Mentre il mondo si ripiega su sé stesso e abbandona gradualmente le politiche di interdipendenza globale che hanno caratterizzato gli ultimi decenni, la penisola italica si interroga su quanto le sue viscere possano ancora offrire. L’era dell’esternalizzazione – quella comoda pratica di delegare ad altre nazioni le attività estrattive – sembra volgere al termine, vittima di un’epoca incerta dove ogni Stato rivaluta le proprie capacità produttive. Ma non si tratta di ferro, mercurio o carbone, c’è una metamorfosi necessaria nell’intendere l’industria mineraria contemporanea. Ciò che un tempo era considerato marginale rispetto alle grandi economie estrattive mondiali diventa oggi oggetto di studio meticoloso.

Le terre rare – minerali dai nomi esotici, lantanoidi, neodimio, praseodimio, disprosio – rappresentano la pietra filosofale dell’industria tecnologica contemporanea.

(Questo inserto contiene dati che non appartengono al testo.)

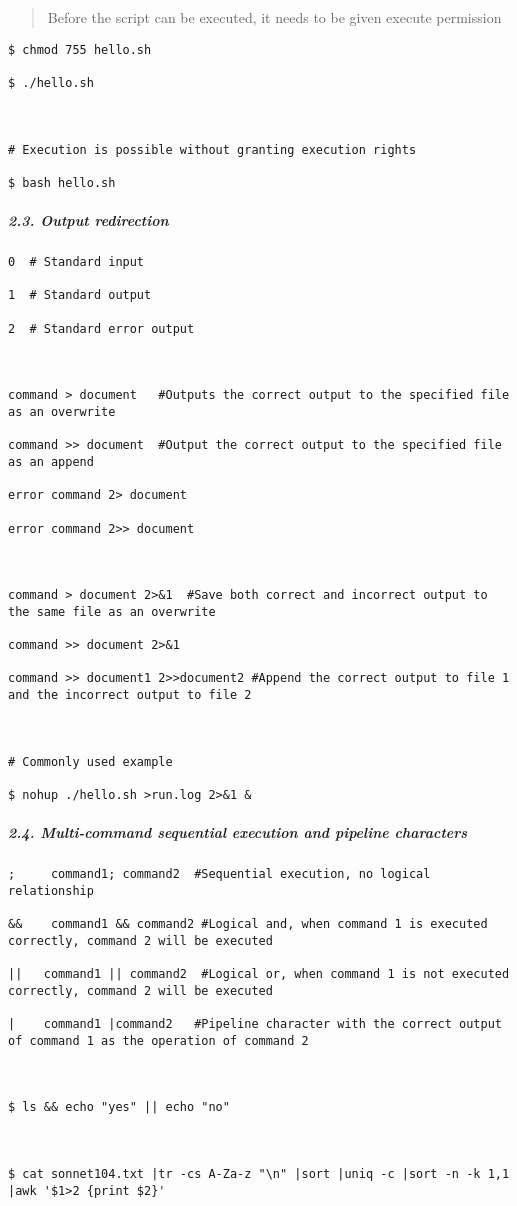 \documentclass[
]{article}
\begin{document}
\begin{quote}
Before the script can be executed, it needs to be given execute
permission
\end{quote}

\begin{verbatim}
$ chmod 755 hello.sh

$ ./hello.sh



# Execution is possible without granting execution rights

$ bash hello.sh
\end{verbatim}

\hypertarget{header-n288}{%
\subparagraph{2.3. Output redirection}\label{header-n288}}

\begin{verbatim}
0  # Standard input

1  # Standard output

2  # Standard error output



command > document   #Outputs the correct output to the specified file as an overwrite

command >> document  #Output the correct output to the specified file as an append

error command 2> document

error command 2>> document



command > document 2>&1  #Save both correct and incorrect output to the same file as an overwrite

command >> document 2>&1

command >> document1 2>>document2 #Append the correct output to file 1 and the incorrect output to file 2



# Commonly used example

$ nohup ./hello.sh >run.log 2>&1 &
\end{verbatim}

\hypertarget{header-n298}{%
\subparagraph{2.4. Multi-command sequential execution and pipeline
characters}\label{header-n298}}

\begin{verbatim}
;     command1; command2  #Sequential execution, no logical relationship

&&    command1 && command2 #Logical and, when command 1 is executed correctly, command 2 will be executed

||   command1 || command2  #Logical or, when command 1 is not executed correctly, command 2 will be executed

|    command1 |command2   #Pipeline character with the correct output of command 1 as the operation of command 2



$ ls && echo "yes" || echo "no"



$ cat sonnet104.txt |tr -cs A-Za-z "\n" |sort |uniq -c |sort -n -k 1,1 |awk '$1>2 {print $2}'
\end{verbatim}
\end{document}
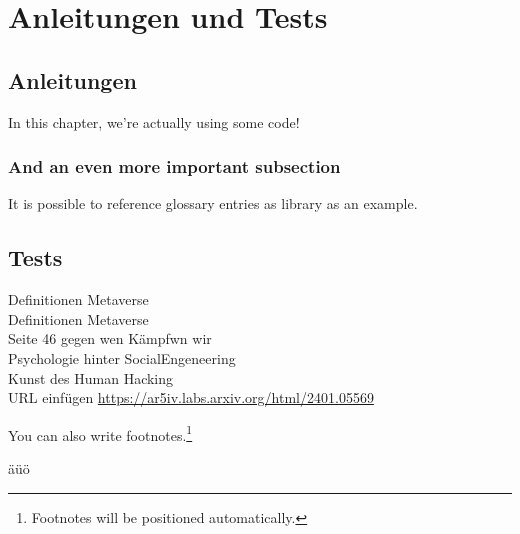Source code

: \chapter{Anleitungen und Tests}\label{ch:Anleitungen}

\section{Anleitungen}
In this chapter, we're actually using some code!




%




\subsection{And an even more important subsection}

It is possible to reference glossary entries as \gls{library} as an example.

\section*{Tests}


Definitionen Metaverse \cite{Ball22}
\\Definitionen Metaverse \cite{Drip22} \\
Seite 46 gegen wen Kämpfwn wir \cite{Hypp22}\\
Psychologie hinter SocialEngeneering \cite{schu11}\\
Kunst des Human Hacking \cite{Hadn11}
\\

URL einfügen \url{https://ar5iv.labs.arxiv.org/html/2401.05569}


You can also write footnotes.\footnote{Footnotes will be positioned automatically.}

äüö
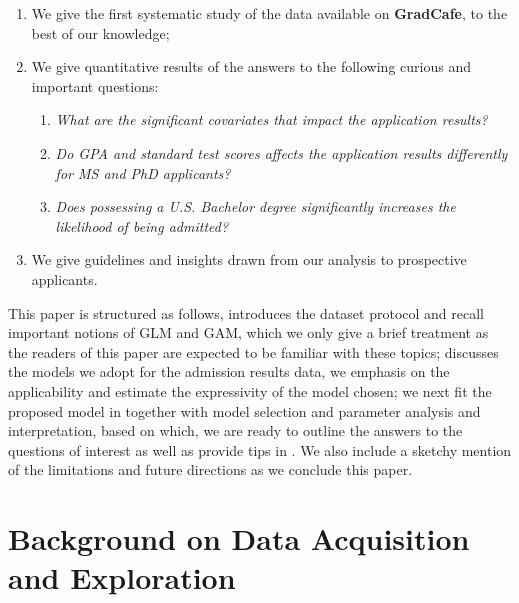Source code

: \documentclass{article}
\newcommand{\noun}[1]{\textbf{#1}}
\begin{document}
\begin{enumerate}
    \item We give the first systematic study of the data available on \noun{GradCafe}, to the
	best of our knowledge;

    \item We give quantitative results of the answers to the following curious and important
	questions:
	    \begin{enumerate}
		\item \emph{What are the significant covariates that impact the application results?}

		\item \emph{Do GPA and standard test scores affects the application results differently for MS
		    and PhD applicants?}

		\item \emph{Does possessing a U.S. Bachelor degree significantly increases the likelihood of being admitted?}
	    \end{enumerate}

    \item We give guidelines and insights drawn from our analysis to prospective applicants.

\end{enumerate}

This paper is structured as follows,  introduces
the dataset protocol and recall important notions of GLM and GAM, which
we only give a brief treatment as the readers of this paper are expected
to be familiar with these topics;  discusses the models
we adopt for the admission results data, we emphasis on the applicability
and estimate the expressivity of the model chosen; we next fit the proposed
model in  together with model selection and parameter analysis
and interpretation, based on which, we are ready to outline the answers to the
questions of interest as well as provide tips in . We also
include a sketchy mention of the limitations and future directions as we
conclude this paper.


\section{Background on Data Acquisition and Exploration} \label{sec:background}
\end{document}
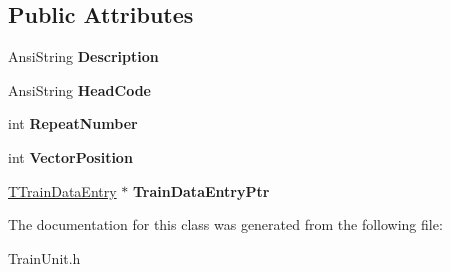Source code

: \subsection*{Public Attributes}
\begin{DoxyCompactItemize}
\item 
\mbox{\label{class_t_train_controller_1_1_t_continuation_train_expectation_entry_a4f8cb6b7a1ab76fb56a56594aa440fe5}} 
Ansi\+String {\bfseries Description}
\item 
\mbox{\label{class_t_train_controller_1_1_t_continuation_train_expectation_entry_a385c1cedb6c4c81c59f38bc2ef3c50d9}} 
Ansi\+String {\bfseries Head\+Code}
\item 
\mbox{\label{class_t_train_controller_1_1_t_continuation_train_expectation_entry_aba462c168d94a8479f9b391b3ad90f5b}} 
int {\bfseries Repeat\+Number}
\item 
\mbox{\label{class_t_train_controller_1_1_t_continuation_train_expectation_entry_a77f5a64b552a6d938b1ab2a0e3488c11}} 
int {\bfseries Vector\+Position}
\item 
\mbox{\label{class_t_train_controller_1_1_t_continuation_train_expectation_entry_ad710cc4b0bde6c917aaba9c732773bcb}} 
\mbox{\hyperlink{class_t_train_data_entry}{T\+Train\+Data\+Entry}} $\ast$ {\bfseries Train\+Data\+Entry\+Ptr}
\end{DoxyCompactItemize}


The documentation for this class was generated from the following file\+:\begin{DoxyCompactItemize}
\item 
Train\+Unit.\+h\end{DoxyCompactItemize}
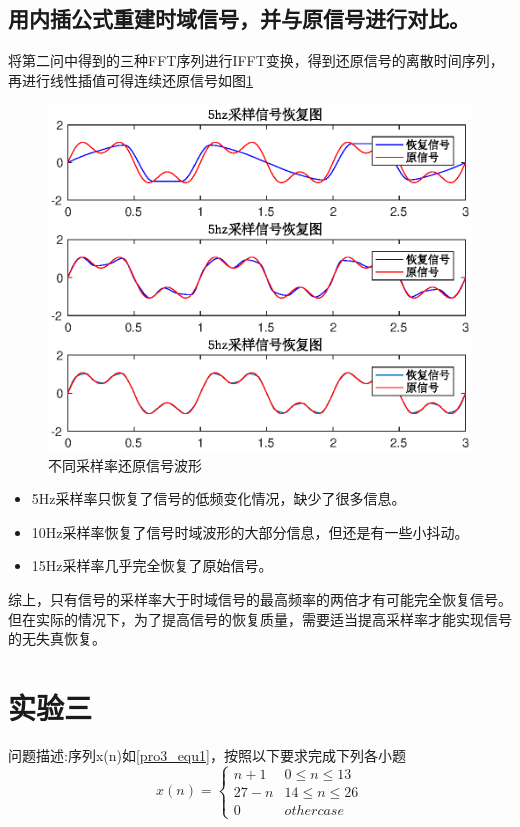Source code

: \documentclass[UTF8]{article}
\begin{document}
\begin{CJK}{UTF8}{gkai}
\subsection{用内插公式重建时域信号，并与原信号进行对比。}
将第二问中得到的三种FFT序列进行IFFT变换，得到还原信号的离散时间序列，再进行线性插值可得连续还原信号如图\ref{pro2_fig3}
\begin{figure}
  \centering
  \includegraphics[scale=0.6]{pro2_subpro3.eps}
  \caption{不同采样率还原信号波形}
  \label{pro2_fig3}
\end{figure}
\begin{itemize}
  \item 5Hz采样率只恢复了信号的低频变化情况，缺少了很多信息。
  \item 10Hz采样率恢复了信号时域波形的大部分信息，但还是有一些小抖动。
  \item 15Hz采样率几乎完全恢复了原始信号。
\end{itemize}
综上，只有信号的采样率大于时域信号的最高频率的两倍才有可能完全恢复信号。但在实际的情况下，为了提高信号的恢复质量，需要适当提高采样率才能实现信号的无失真恢复。

\section{实验三}
问题描述:序列x(n)如\ref{pro3_equ1}，按照以下要求完成下列各小题
\begin{equation}
  x(n)=\left\{
  \begin{array}{cc}
    n+1 & 0\leq n\leq13\\
    27-n & 14\leq n\leq26\\
    0 & other case
  \end{array}
  \right.
  \label{pro3_equ1}
\end{equation}

\end{CJK}
\end{document}
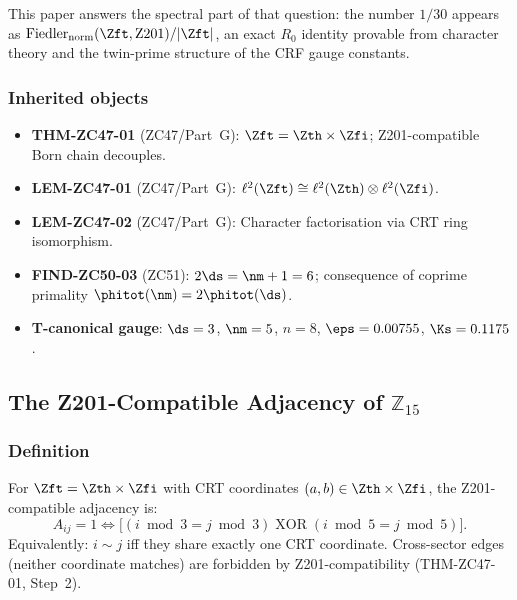 \documentclass[12pt, a4paper]{article}
\begin{document}
This paper answers the spectral part of that question:
the number $1/30$ appears as
$\text{Fiedler}_{\rm norm}(\Zft,\text{Z201})/|\Zft|$,
an exact $R_0$ identity provable from character theory
and the twin-prime structure of the CRF gauge constants.

\subsubsection{Inherited objects}

\begin{itemize}[leftmargin=2em, noitemsep]
\item \textbf{THM-ZC47-01} (ZC47/Part~G): $\Zft = \Zth\times\Zfi$;
  Z201-compatible Born chain decouples.
\item \textbf{LEM-ZC47-01} (ZC47/Part~G):
  $\ell^2(\Zft)\cong\ell^2(\Zth)\otimes\ell^2(\Zfi)$.
\item \textbf{LEM-ZC47-02} (ZC47/Part~G): Character factorisation
  via CRT ring isomorphism.
\item \textbf{FIND-ZC50-03} (ZC51): $2\ds = \nm+1 = 6$; consequence
  of coprime primality $\phitot(\nm)=2\phitot(\ds)$.
\item \textbf{T-canonical gauge}: $\ds=3$, $\nm=5$, $n=8$,
  $\eps=0.00755$, $\Ks=0.1175$.
\end{itemize}

\subsection{The Z201-Compatible Adjacency of $\mathbb{Z}_{15}$}

\subsubsection{Definition}

\begin{formalbox}[title={Z201-Compatible Adjacency (from THM-ZC47-01)}]
For $\Zft = \Zth\times\Zfi$ with CRT coordinates
$(a,b)\in\Zth\times\Zfi$, the Z201-compatible adjacency is:
\[
  A_{ij} = 1 \iff
  \bigl[(i\bmod 3 = j\bmod 3)\;\text{XOR}\;
        (i\bmod 5 = j\bmod 5)\bigr].
\]
Equivalently: $i\sim j$ iff they share exactly one CRT coordinate.
Cross-sector edges (neither coordinate matches) are forbidden
by Z201-compatibility (THM-ZC47-01, Step~2).
\end{formalbox}
\end{document}
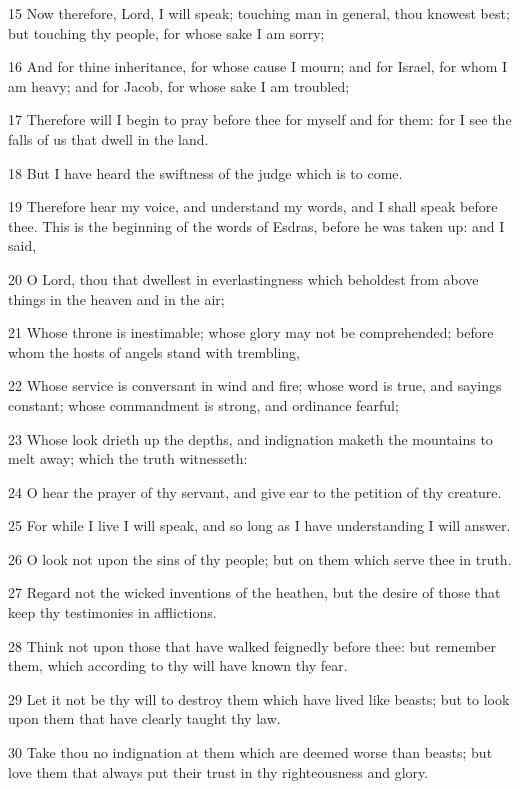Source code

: \par 15 Now therefore, Lord, I will speak; touching man in general, thou knowest best; but touching thy people, for whose sake I am sorry;
\par 16 And for thine inheritance, for whose cause I mourn; and for Israel, for whom I am heavy; and for Jacob, for whose sake I am troubled;
\par 17 Therefore will I begin to pray before thee for myself and for them: for I see the falls of us that dwell in the land.
\par 18 But I have heard the swiftness of the judge which is to come.
\par 19 Therefore hear my voice, and understand my words, and I shall speak before thee. This is the beginning of the words of Esdras, before he was taken up: and I said,
\par 20 O Lord, thou that dwellest in everlastingness which beholdest from above things in the heaven and in the air;
\par 21 Whose throne is inestimable; whose glory may not be comprehended; before whom the hosts of angels stand with trembling,
\par 22 Whose service is conversant in wind and fire; whose word is true, and sayings constant; whose commandment is strong, and ordinance fearful;
\par 23 Whose look drieth up the depths, and indignation maketh the mountains to melt away; which the truth witnesseth:
\par 24 O hear the prayer of thy servant, and give ear to the petition of thy creature.
\par 25 For while I live I will speak, and so long as I have understanding I will answer.
\par 26 O look not upon the sins of thy people; but on them which serve thee in truth.
\par 27 Regard not the wicked inventions of the heathen, but the desire of those that keep thy testimonies in afflictions.
\par 28 Think not upon those that have walked feignedly before thee: but remember them, which according to thy will have known thy fear.
\par 29 Let it not be thy will to destroy them which have lived like beasts; but to look upon them that have clearly taught thy law.
\par 30 Take thou no indignation at them which are deemed worse than beasts; but love them that always put their trust in thy righteousness and glory.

Senza questi elementi, nessuna transizione verde, nessuna rivoluzione digitale, nessun futuro elettrificato. Le ricerche più recenti suggeriscono che il territorio italiano nasconda quantità interessanti di questi preziosi metalli. Le valli piemontesi delle Alpi occidentali, i depositi alluvionali sardi, le formazioni geologiche dell’Appennino tra Abruzzo e Calabria, persino i terreni vulcanici toscani: tutti potrebbero celare tesori inaspettati, attendendo solo le giuste tecnologie per essere valorizzati.

La visione europea, condivisa dall’Italia, delinea un orizzonte ambizioso: entro il 2030, il continente dovrà estrarre il 10% del proprio fabbisogno di materie prime critiche, riciclarne il 25% e lavorarne il 40%. I vertici europei assicurano: l’obiettivo è raggiungibile, così come appare plausibile l’autosufficienza nella fornitura di litio entro lo stesso periodo.

I progetti italiani selezionati dall’Unione Europea testimoniano questo cambio di paradigma. In Toscana, il recupero del palladio dai catalizzatori esausti; nel Lazio, l’idrometallurgia applicata ai rifiuti industriali; in Sardegna, un hub per il trattamento delle batterie a fine vita, in Veneto, il riciclo dei magneti permanenti per estrarne terre rare.

Parallelamente, il progetto ACROBAT, con la partecipazione di ENEA, mira a recuperare oltre il 90% delle batterie al litio ferro fosfato esauste. L’ambizione italiana è chiara: ridurre di un terzo la dipendenza dall’estero nel campo delle materie prime critiche entro i prossimi quindici anni. Un obiettivo che si intreccia con il dibattito sul ritorno al nucleare, che raccoglie consensi trasversali, sebbene permangano interrogativi su modalità, tempistiche e localizzazioni.

Così, mentre l’Europa riscopre le virtù dell’autarchia strategica, l’Italia torna a scavare, non più solo alla ricerca di reperti archeologici, ma di un futuro meno dipendente dall’esterno. La terra che per millenni ha nutrito civiltà con i suoi frutti potrebbe ora alimentarne la tecnologia con le sue rocce, in un ciclo di rinnovata valorizzazione del patrimonio geologico nazionale.